Report the number of lines in the entries below that include the word "watch", and nothing else.

> Data to process
◆ ◆ ◆

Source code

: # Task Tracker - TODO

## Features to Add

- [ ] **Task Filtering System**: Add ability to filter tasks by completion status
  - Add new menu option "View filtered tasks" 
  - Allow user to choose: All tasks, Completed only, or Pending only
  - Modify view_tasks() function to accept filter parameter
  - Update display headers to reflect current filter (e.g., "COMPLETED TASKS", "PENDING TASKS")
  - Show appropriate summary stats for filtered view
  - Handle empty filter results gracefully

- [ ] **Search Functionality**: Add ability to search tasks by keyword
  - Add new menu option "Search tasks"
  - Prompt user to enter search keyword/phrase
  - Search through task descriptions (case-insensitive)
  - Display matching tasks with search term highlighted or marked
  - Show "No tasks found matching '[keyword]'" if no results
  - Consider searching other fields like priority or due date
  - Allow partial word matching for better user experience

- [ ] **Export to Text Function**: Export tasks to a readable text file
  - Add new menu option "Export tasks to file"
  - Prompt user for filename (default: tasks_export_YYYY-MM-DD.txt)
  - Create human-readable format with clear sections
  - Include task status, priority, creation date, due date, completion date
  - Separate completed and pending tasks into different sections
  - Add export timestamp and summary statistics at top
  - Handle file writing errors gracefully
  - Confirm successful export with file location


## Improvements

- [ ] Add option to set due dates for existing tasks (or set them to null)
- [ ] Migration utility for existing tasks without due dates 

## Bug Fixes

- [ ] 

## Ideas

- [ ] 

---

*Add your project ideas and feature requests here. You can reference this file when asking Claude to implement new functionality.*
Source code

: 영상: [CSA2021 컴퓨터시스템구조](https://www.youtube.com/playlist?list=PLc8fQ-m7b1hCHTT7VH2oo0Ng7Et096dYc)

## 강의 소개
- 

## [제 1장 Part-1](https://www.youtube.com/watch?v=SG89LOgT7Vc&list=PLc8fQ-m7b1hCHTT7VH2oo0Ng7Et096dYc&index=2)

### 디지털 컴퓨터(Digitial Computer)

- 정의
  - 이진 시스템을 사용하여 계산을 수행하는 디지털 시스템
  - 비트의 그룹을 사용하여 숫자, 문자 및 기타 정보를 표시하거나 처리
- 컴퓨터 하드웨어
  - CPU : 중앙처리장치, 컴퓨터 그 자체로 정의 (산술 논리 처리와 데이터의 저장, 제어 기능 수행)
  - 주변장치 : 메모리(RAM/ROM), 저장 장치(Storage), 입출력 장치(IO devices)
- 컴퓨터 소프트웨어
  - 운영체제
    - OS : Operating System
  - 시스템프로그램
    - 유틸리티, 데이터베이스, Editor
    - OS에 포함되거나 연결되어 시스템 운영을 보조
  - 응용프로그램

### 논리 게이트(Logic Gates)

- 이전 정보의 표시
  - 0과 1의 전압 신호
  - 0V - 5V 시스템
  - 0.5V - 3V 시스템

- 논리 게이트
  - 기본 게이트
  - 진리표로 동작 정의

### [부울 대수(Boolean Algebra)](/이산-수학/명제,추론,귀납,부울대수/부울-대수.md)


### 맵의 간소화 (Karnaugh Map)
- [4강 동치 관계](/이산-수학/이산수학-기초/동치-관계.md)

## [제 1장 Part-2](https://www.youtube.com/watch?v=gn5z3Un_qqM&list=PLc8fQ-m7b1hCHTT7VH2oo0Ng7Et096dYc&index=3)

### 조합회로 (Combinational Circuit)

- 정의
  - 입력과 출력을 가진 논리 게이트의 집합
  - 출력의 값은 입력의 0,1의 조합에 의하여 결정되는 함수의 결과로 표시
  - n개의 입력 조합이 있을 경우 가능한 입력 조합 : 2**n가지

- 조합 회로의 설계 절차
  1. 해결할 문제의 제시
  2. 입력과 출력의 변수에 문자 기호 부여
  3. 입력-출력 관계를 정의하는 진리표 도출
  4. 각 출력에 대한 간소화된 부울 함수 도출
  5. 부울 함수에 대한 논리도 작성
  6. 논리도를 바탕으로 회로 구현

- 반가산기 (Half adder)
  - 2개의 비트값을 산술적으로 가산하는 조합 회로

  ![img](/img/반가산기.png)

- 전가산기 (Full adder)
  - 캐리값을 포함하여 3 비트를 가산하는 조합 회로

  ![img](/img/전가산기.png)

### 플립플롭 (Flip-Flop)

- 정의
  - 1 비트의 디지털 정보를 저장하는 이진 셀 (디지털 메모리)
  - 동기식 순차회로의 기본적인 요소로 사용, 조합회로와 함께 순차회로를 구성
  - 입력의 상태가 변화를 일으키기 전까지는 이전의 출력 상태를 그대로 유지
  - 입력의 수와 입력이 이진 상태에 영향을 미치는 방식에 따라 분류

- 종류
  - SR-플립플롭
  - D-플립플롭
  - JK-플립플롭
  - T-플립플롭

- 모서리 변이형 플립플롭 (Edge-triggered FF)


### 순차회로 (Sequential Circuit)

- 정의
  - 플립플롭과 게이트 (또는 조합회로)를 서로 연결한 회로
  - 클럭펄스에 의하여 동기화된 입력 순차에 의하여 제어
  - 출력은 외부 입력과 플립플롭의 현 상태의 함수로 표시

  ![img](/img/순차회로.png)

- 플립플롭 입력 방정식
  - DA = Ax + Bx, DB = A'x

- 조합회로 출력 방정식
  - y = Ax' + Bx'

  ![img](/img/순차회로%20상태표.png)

◆ ◆ ◆

> Written answer
2